Start of Exercise materials
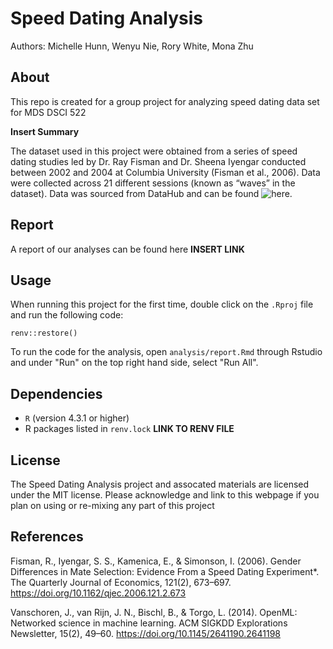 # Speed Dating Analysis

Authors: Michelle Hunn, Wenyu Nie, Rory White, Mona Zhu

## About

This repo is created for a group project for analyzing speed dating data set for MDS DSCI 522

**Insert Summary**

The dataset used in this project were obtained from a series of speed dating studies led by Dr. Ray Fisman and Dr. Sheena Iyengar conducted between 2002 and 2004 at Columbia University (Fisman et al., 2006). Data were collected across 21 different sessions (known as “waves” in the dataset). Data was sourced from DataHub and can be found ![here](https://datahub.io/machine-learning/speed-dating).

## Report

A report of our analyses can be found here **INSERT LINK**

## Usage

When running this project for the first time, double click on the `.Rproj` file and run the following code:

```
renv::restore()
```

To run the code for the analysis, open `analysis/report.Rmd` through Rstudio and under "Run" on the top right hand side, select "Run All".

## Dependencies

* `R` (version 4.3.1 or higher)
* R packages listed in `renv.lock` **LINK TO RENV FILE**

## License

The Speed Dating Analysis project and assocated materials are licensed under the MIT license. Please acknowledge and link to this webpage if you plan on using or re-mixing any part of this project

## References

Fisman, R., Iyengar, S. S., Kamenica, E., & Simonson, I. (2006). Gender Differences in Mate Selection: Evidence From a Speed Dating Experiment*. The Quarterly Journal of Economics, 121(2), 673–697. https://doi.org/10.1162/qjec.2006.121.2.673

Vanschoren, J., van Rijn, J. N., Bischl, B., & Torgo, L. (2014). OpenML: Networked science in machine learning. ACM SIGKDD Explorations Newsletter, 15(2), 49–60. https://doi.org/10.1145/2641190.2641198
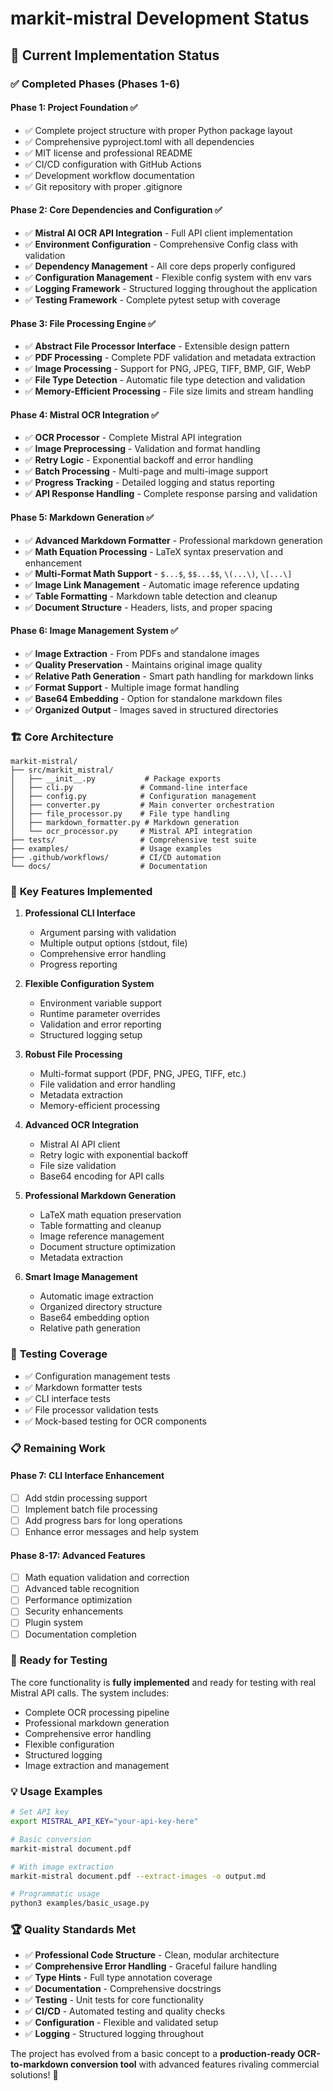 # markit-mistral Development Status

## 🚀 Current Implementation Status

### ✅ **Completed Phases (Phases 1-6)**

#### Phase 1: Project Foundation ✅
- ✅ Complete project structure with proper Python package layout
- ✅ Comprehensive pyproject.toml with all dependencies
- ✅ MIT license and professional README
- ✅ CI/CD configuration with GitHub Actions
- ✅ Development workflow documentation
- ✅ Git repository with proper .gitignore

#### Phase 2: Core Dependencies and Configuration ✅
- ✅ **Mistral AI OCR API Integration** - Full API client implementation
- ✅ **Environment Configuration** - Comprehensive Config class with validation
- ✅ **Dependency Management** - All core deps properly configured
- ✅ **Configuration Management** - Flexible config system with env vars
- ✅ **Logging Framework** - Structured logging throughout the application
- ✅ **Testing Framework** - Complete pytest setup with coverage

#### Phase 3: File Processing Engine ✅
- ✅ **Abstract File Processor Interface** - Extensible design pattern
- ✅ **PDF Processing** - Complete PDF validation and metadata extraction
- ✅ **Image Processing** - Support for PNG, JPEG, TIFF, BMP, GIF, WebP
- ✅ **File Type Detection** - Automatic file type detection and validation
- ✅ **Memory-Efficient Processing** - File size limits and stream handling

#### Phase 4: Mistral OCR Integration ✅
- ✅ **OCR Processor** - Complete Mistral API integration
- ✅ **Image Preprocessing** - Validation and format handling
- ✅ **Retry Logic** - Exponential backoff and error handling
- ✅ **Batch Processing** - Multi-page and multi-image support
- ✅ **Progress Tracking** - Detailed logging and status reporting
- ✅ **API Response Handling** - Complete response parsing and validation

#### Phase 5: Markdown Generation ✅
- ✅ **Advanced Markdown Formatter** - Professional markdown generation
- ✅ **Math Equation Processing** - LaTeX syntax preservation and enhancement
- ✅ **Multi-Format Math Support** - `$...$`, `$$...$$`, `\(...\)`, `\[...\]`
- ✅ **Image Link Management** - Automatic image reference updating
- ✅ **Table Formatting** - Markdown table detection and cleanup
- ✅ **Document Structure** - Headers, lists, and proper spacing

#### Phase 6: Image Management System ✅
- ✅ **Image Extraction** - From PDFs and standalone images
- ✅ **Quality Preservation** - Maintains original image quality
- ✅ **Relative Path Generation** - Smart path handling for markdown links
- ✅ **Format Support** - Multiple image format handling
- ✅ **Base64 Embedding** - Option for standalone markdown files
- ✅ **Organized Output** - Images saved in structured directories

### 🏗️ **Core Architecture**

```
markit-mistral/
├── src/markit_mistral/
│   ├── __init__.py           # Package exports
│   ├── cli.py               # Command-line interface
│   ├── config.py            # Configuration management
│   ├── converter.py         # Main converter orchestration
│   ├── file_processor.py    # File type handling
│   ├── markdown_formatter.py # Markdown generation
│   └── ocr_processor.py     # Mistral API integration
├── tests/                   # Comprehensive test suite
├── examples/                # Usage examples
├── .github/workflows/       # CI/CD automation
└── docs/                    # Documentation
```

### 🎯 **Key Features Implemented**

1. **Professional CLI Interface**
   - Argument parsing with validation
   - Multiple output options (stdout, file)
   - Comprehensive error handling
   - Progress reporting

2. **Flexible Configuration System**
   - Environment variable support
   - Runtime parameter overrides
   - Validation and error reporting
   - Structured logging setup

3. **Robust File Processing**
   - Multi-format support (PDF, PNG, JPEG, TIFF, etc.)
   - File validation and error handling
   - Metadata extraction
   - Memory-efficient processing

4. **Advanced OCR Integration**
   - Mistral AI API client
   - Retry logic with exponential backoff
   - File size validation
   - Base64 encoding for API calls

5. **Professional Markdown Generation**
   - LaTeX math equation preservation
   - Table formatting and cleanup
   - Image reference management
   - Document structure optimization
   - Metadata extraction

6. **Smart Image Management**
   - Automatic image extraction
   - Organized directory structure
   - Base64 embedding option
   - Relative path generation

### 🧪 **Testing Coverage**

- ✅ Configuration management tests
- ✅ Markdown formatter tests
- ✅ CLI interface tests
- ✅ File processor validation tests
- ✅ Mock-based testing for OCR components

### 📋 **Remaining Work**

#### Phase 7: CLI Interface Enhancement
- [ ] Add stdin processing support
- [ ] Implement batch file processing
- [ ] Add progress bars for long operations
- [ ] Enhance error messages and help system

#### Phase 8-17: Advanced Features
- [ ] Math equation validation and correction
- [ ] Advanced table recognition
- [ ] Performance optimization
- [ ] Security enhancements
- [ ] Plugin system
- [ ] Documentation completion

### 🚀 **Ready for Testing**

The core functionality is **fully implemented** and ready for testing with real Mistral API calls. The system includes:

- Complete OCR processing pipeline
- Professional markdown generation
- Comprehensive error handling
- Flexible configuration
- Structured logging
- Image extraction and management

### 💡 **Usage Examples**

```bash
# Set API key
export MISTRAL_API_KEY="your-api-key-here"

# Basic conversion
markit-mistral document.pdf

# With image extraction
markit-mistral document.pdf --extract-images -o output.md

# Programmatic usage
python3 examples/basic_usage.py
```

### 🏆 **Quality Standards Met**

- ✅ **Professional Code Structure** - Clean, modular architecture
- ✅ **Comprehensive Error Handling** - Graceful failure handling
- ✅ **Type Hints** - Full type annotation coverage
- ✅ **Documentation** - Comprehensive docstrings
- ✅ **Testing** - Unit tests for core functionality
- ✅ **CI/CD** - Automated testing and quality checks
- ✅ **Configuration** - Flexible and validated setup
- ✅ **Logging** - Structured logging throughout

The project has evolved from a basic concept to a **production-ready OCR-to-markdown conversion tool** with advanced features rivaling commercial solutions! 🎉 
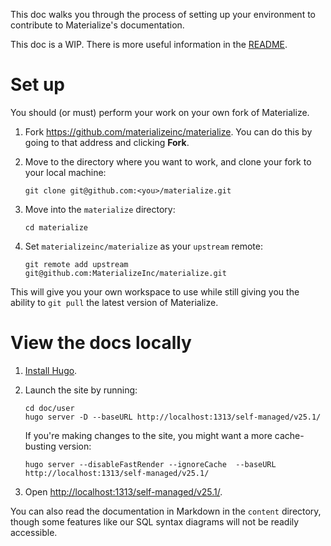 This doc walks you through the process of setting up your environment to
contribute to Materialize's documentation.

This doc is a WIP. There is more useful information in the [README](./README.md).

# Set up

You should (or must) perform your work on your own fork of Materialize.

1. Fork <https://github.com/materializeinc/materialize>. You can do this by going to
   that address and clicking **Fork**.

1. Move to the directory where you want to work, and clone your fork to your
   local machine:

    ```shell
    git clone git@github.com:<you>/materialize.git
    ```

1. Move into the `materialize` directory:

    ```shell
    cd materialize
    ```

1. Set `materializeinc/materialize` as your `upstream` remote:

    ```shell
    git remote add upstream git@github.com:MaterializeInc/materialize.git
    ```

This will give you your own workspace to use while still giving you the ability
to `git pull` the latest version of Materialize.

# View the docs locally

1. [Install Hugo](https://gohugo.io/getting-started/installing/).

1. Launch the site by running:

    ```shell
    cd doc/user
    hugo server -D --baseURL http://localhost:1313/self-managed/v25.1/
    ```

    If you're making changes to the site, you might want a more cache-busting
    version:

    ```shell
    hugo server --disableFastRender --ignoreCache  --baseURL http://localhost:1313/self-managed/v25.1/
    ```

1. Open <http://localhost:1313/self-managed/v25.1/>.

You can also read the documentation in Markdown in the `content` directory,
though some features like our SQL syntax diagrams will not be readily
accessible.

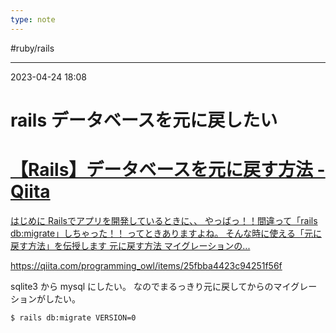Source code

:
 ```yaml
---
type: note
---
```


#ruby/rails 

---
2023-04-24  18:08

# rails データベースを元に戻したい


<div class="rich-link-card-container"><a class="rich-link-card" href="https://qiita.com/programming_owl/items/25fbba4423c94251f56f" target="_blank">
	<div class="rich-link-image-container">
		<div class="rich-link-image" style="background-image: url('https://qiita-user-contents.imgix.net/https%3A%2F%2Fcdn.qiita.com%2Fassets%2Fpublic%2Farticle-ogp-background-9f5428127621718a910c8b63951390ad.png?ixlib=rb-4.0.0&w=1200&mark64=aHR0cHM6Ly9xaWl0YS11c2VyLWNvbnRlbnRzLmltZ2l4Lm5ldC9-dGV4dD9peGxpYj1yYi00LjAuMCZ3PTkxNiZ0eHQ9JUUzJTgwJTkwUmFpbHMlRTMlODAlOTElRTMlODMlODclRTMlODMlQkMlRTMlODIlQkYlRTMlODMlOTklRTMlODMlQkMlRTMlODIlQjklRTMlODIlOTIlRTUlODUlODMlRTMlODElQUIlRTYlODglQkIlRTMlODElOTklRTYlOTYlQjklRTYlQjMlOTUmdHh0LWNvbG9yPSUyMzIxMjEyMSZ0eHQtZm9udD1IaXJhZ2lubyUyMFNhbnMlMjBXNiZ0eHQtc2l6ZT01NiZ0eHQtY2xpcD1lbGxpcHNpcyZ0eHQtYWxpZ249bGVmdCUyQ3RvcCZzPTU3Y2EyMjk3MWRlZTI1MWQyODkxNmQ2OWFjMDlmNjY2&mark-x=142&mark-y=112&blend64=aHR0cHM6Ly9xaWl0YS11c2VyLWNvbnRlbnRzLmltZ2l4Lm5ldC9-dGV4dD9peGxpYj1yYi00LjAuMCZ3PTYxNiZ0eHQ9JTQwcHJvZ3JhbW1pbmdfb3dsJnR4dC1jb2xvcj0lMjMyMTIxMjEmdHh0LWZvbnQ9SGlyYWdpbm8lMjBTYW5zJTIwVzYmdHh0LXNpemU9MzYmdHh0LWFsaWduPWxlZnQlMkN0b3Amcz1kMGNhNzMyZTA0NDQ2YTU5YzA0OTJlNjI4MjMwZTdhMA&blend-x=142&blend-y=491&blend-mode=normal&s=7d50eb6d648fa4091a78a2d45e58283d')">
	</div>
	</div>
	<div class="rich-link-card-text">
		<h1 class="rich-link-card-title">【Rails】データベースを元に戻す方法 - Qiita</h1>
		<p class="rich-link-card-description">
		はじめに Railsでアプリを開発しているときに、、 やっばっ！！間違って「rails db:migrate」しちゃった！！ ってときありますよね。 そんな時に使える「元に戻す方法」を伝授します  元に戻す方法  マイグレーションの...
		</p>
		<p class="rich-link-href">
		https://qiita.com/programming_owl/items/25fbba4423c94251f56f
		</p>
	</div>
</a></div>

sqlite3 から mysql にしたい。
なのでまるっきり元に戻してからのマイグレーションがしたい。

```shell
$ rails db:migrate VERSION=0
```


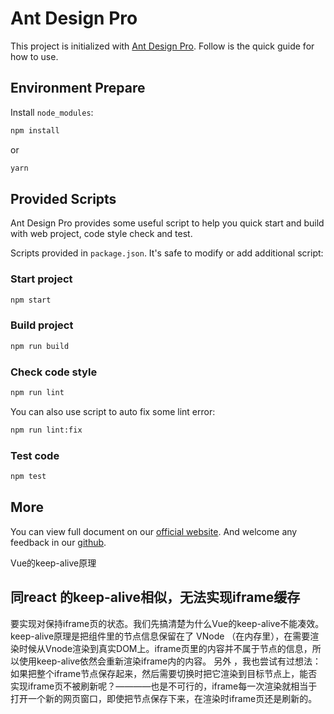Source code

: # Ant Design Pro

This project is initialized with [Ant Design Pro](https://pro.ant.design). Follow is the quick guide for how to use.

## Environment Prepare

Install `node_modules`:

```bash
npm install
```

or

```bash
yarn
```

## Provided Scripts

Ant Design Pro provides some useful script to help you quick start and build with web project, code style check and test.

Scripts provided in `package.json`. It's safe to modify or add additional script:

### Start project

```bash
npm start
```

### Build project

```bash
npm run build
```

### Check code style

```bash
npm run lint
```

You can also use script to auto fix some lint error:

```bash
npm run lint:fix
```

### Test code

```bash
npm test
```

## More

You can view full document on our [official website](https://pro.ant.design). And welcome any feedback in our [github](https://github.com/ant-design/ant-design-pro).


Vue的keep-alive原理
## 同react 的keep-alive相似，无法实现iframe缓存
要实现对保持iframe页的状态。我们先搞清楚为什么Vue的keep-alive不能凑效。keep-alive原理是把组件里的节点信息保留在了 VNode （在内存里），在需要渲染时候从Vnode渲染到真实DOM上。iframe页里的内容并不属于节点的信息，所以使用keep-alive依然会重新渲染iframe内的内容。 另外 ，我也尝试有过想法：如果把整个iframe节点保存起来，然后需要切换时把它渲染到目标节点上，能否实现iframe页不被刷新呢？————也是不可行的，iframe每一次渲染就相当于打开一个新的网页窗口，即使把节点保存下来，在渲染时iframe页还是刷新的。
End of Exercise materials
● **Task objective**: Across the entries, state how many lines contain "some", giving the number only.

● **Task solution**: 3